Specifying the retention period
Rahul Amaram
rahul.amaram at vizury.com
Thu Sep 11 23:39:41 CEST 2014
Ok. I figured out the problem. It was with my understanding. I have
weekend to be true. So, instead of
$$HOSTNAME$$-$$SERVICENAME$$/H/avg-$$SERVICEITEMNAME$$[23], I should be
using $$HOSTNAME$$-$$SERVICENAME$$/H/avg/weekend-$$SERVICEITEMNAME$$[23]
and so on.
Thanks for the awesome support.
- Rahul.
On Thursday 11 September 2014 11:43 AM, Anders Håål wrote:
> Hi Rahul,
> Now I have a backlog of questions :)
> Okay lets start with the last question.

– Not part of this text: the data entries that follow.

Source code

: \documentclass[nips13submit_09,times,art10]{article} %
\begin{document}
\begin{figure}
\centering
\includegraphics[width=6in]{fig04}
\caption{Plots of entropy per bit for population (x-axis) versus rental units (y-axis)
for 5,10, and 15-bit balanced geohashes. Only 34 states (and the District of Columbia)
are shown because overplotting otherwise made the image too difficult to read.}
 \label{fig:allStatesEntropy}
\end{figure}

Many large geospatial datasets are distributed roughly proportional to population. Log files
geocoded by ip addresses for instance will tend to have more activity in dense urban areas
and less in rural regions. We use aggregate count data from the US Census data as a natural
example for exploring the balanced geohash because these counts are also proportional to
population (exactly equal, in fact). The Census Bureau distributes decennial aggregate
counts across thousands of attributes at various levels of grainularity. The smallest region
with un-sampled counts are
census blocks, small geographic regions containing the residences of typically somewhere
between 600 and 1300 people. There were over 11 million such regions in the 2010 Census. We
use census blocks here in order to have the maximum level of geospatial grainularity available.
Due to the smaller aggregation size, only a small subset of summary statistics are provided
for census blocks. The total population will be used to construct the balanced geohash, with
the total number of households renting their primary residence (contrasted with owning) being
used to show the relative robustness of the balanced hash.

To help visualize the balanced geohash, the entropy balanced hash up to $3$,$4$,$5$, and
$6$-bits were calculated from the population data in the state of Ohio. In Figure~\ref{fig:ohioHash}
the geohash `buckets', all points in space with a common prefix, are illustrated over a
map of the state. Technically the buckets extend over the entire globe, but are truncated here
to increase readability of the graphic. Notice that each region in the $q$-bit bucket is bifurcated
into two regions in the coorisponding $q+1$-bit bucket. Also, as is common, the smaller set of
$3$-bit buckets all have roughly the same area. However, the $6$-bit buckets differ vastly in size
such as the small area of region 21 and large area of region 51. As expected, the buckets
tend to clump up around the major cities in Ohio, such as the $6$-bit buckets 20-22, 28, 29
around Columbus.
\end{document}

> - First verify that you have data in the cahe. User redis-cli or the
> Bischeck CacheCli,
> http://www.bischeck.org/wp-content/uploads/2014/06/Bischeck_installation_and_administration_guide.html#toc-Section-4.4.
> - Then there is an issue with null data. Lets say that one of the
> expressions you have return null. Null is tricky so in Bischeck you
> have to decide how to manage a null value. Look at
> http://www.bischeck.org/wp-content/uploads/2014/06/Bischeck_configuration_guide.html#toc-Section-4.3.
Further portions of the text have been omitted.